In the diagram we can see how each factory conforms to the same interface fruit_c through concept constraints, which are rendered with the same arrows as dependencies but contain the name of constrained parameter.

Class diagram with packages

If we want to add a little more structure to class diagrams, we can group the diagram elements into packages based on one of the following:

namespaces
directories
C++20 modules

Let’s try to create a class diagram with packages from C++20 modules:

simple_app/src/simple_app_mod.cppm:

export module simple_app;
export import :frontend_lib;
export import :frontend_lib.webview;
export import :frontend_lib.desktop;
export import :backend_lib;

simple_app/src/backend_lib.cppm:

export module simple_app:backend_lib;

export namespace simple_app::backend {
class Backend {
public:
};
} // namespace simple_app::backend

simple_app/src/frontend_lib.cppm:

export module simple_app:frontend_lib;

export namespace simple_app::frontend {
namespace detail {
enum class Style { light, dark };
} // namespace detail

class Frontend {
public:
    detail::Style style;
};

} // namespace simple_app::frontend

simple_app/src/webview.cppm:

export module simple_app:frontend_lib.webview;

import :frontend_lib;

export namespace simple_app::frontend {
class Webview : public Frontend { };
} // namespace simple_app::frontend

simple_app/src/desktop.cppm:

export module simple_app:frontend_lib.desktop;

import :frontend_lib;

export namespace simple_app::frontend {
class Desktop : public Frontend { };
} // namespace simple_app::frontend

simple_app/simple_app.cpp:

import simple_app;

#include <memory>

namespace simple_app {
class App {
public:
    std::unique_ptr<frontend::Frontend> frontend;
    std::unique_ptr<backend::Backend> backend;

    int run() { return 0; }
};
} // namespace simple_app

Now let’s add the following config:

  class_with_modules_packages:
    type: class
    glob:
      - simple_app/simple_app.cpp
    generate_packages: true
    package_type: module
    using_module: simple_app
    using_namespace: simple_app
    include:
      paths:
        - simple_app

This config tells clang-uml to generate a class diagram, which includes packages based on C++20 modules, the module names should be rendered relative to simple_app module and only include elements defined in simple_app subdirectory.

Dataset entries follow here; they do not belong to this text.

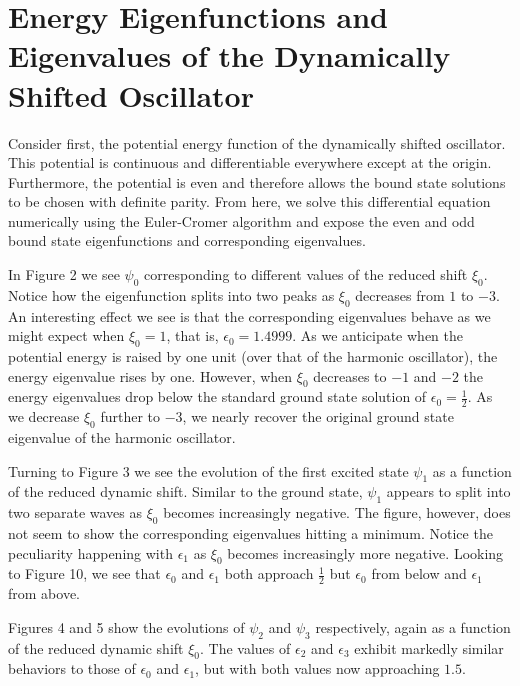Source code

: \documentclass[12pt]{article}
\begin{document}
\section{Energy Eigenfunctions and Eigenvalues of the Dynamically Shifted Oscillator}
Consider first, the potential energy function of the dynamically shifted oscillator. This potential is continuous and differentiable everywhere except at the origin. Furthermore, the potential is even and therefore allows the bound state solutions to be chosen with definite parity. From here, we solve this differential equation numerically using the Euler-Cromer algorithm \cite{Gould-Tobochnik} and expose the even and odd bound state eigenfunctions and corresponding eigenvalues.

\par In Figure 2 we see $\psi_0$ corresponding to different values of the reduced shift $\xi_0$. Notice how the eigenfunction splits into two peaks as $\xi_0$ decreases from $1$ to $-3$. An interesting effect we see is that the corresponding eigenvalues behave as we might expect when $\xi_0=1$, that is, $\epsilon_0=1.4999$. As we anticipate when the potential energy is raised by one unit (over that of the harmonic oscillator), the energy eigenvalue rises by one. However, when $\xi_0$ decreases to $-1$ and $-2$ the energy eigenvalues drop below the standard ground state solution of $\epsilon_0=\frac{1}{2}$. As we decrease $\xi_0$ further to $-3$, we nearly recover the original ground state eigenvalue of the harmonic oscillator.

\par Turning to Figure 3 we see the evolution of the first excited state $\psi_1$ as a function of the reduced dynamic shift. Similar to the ground state, $\psi_1$ appears to split into two separate waves as $\xi_0$ becomes increasingly negative. The figure, however, does not seem to show the corresponding eigenvalues hitting a minimum. Notice the peculiarity happening with $\epsilon_1$ as $\xi_0$ becomes increasingly more negative. Looking to Figure 10, we see that $\epsilon_0$ and $\epsilon_1$ both approach $\frac{1}{2}$ but $\epsilon_0$ from below and $\epsilon_1$ from above.

\par Figures 4 and 5 show the evolutions of $\psi_2$ and $\psi_3$ respectively, again as a function of the reduced dynamic shift $\xi_0$. The values of $\epsilon_2$ and $\epsilon_3$ exhibit markedly similar behaviors to those of  $\epsilon_0$ and $\epsilon_1$, but with both values now approaching $1.5$.
\end{document}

And the diagram looks like this:

Note that clang-uml automatically divides the package name in subpackages based on slices (:), as well as . (although the latter has no representation in the standard and is only a convention)

Sequence diagrams

Another useful type of UML diagrams are sequence diagrams, which represent interactions between participants (e.g. classes) as sequences of messages originating from activities (bodies of functions or methods) to other functions or methods.

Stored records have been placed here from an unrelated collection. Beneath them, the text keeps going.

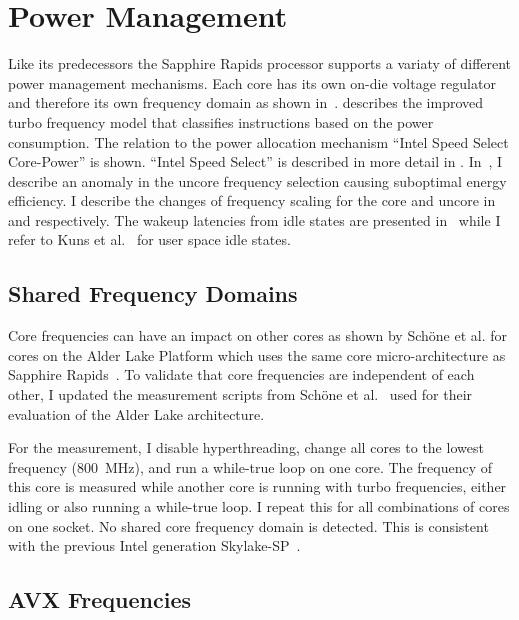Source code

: \chapter{Power Management}
\label{sec:power_management}

Like its predecessors the Sapphire Rapids processor supports a variaty of different power management mechanisms.
Each core has its own on-die voltage regulator and therefore its own frequency domain as shown in~.
 describes the improved turbo frequency model that classifies instructions based on the power consumption.
The relation to the power allocation mechanism ``Intel Speed Select Core-Power'' is shown.
``Intel Speed Select'' is described in more detail in .
In~, I describe an anomaly in the uncore frequency selection causing suboptimal energy efficiency.
I describe the changes of frequency scaling for the core and uncore in~ and  respectively.
The wakeup latencies from idle states are presented in~ while I refer to Kuns et al.~\cite{Kuns_2025_UserSpaceIdle} for user space idle states.

\section{Shared Frequency Domains}
\label{sec:shared_freq_domains}
Core frequencies can have an impact on other cores as shown by Schöne et al. for cores on the Alder Lake Platform which uses the same core micro-architecture as Sapphire Rapids~\cite{Schoene_2024_Alder_Lake}.
To validate that core frequencies are independent of each other, I updated the measurement scripts from Sch\"one et al.~\cite{Schoene_2024_Alder_Lake} used for their evaluation of the Alder Lake architecture.

For the measurement, I disable hyperthreading, change all cores to the lowest frequency (\SI{800}{\MHz}), and run a while-true loop on one core.
The frequency of this core is measured while another core is running with turbo frequencies, either idling or also running a while-true loop.
I repeat this for all combinations of cores on one socket.
No shared core frequency domain is detected.
This is consistent with the previous Intel generation Skylake-SP~\cite[Sec. 2.6.3]{Intel_Optimization_Reference_Manual_050}.

\section{AVX Frequencies}
\label{sec:avx-frequencies}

Of course, a complete sequence diagram of even a medium size application would be of very little use and would be very difficult to browse. clang-uml provides a mechanism for specifying boundary conditions for sequence diagrams in the following form:

from - generate sequence diagram originating at specific activity (e.g. a function)
to - generate sequence diagram of all call chains ending in a specific activity
from_to - generate all call chains which start and end at a specific activity (useful to figure out for example how do I get from method A::a() to method Z::z())

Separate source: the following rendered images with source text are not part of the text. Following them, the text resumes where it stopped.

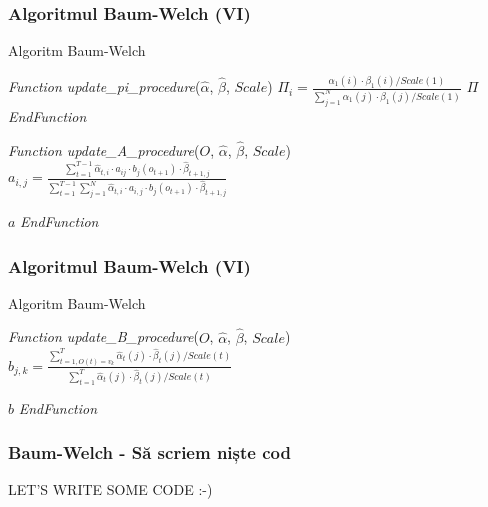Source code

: \begin{frame}[fragile, t]
	\frametitle{Algoritmul Baum-Welch (VI)}	
	\begin{algorithm}[H]
		\scriptsize
      	\caption{Algoritm Baum-Welch}
      	\label{alg-baum-welch}
      	 
      	\begin{algorithmic}[1]
      		\STATE \emph{Function update\_pi\_procedure}($\hat{\alpha}$, $\hat{\beta}$, $Scale$)
					\STATE $\Pi_i = \frac{\alpha_1(i) \cdot \beta_1(i) / Scale(1)}
										{\sum_{j=1}^{N}{\alpha_1(j) \cdot \beta_1(j) / Scale(1)}}$
				\ENDFOR
				\RETURN $\Pi$
      		\STATE \emph{EndFunction}
			
			\vspace*{0.5em} 
      		\STATE \emph{Function update\_A\_procedure}($O$, $\hat{\alpha}$, $\hat{\beta}$, $Scale$)
					\STATE $a_{i,j} = \frac{\sum_{t=1}^{T-1}{\hat{\alpha}_{t,i}\cdot a_{ij} \cdot b_j(o_{t+1}) 
												\cdot \hat{\beta}_{t+1,j}}}
										{\sum_{t=1}^{T-1}\sum_{j=1}^{N}{\hat{\alpha}_{t,i}\cdot a_{i,j} 
										\cdot b_j(o_{t+1}) \cdot \hat{\beta}_{t+1,j}}}$
					\ENDFOR
				\ENDFOR
				
				\RETURN $a$
      		\STATE \emph{EndFunction}
		\end{algorithmic}
	\end{algorithm}  
\end{frame}


\begin{frame}[fragile]
	\frametitle{Algoritmul Baum-Welch (VI)}	
	\begin{algorithm}[H]
		\scriptsize
      	\caption{Algoritm Baum-Welch}
      	\label{alg-baum-welch}
      	 
      	\begin{algorithmic}[1]
      		\STATE \emph{Function update\_B\_procedure}($O$, $\hat{\alpha}$, $\hat{\beta}$, $Scale$)
					\STATE $b_{j,k} = \frac{\sum_{t=1,O(t)=v_k}^{T}
											{\hat{\alpha}_t(j) \cdot \hat{\beta}_t(j) / Scale(t)}}
										   {\sum_{t=1}^{T}
											{\hat{\alpha}_t(j) \cdot \hat{\beta}_t(j) / Scale(t)}}$
					\ENDFOR
				\ENDFOR
				
				\RETURN $b$
      		\STATE \emph{EndFunction}
		\end{algorithmic}
	\end{algorithm}  
\end{frame}


\begin{frame}
	\frametitle{Baum-Welch - Să scriem niște cod}
	\centering
	LET'S WRITE SOME CODE :-)
\end{frame}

In addition to these conditions, standard inclusion and exclusion filters also work allowing to further limit the size of the diagram by removing for instance private methods, specific namespaces, etc.

Basic sequence diagram

Let’s try to visualize the following code:

namespace basic_sequence {
struct A {
    void a(int i = 10)
    {
        if (i > 0)
            a(i - 1);
    }

    void b(int i = 10) { c(i); }
    void c(int i) { d(i); }
    void d(int i)
    {
        if (i > 0)
            b(i - 1);
        else
            a();
    }
};

void tmain()
{
    A a;
    a.a();
    a.b();
}
} // namespace basic_sequence

The configuration file will have one starting condition from:

  basic_sequence:
    type: sequence
    glob:
      - basic_sequence.cpp
    using_namespace: basic_sequence
    include:
      namespaces:
        - basic_sequence
    from:
      - function: "basic_sequence::tmain()"

and the resulting diagram looks like this:

Nothing too fancy, one interesting thing here is that recursive calls do not generate infinite call chain, but are repeated only once (a(int)).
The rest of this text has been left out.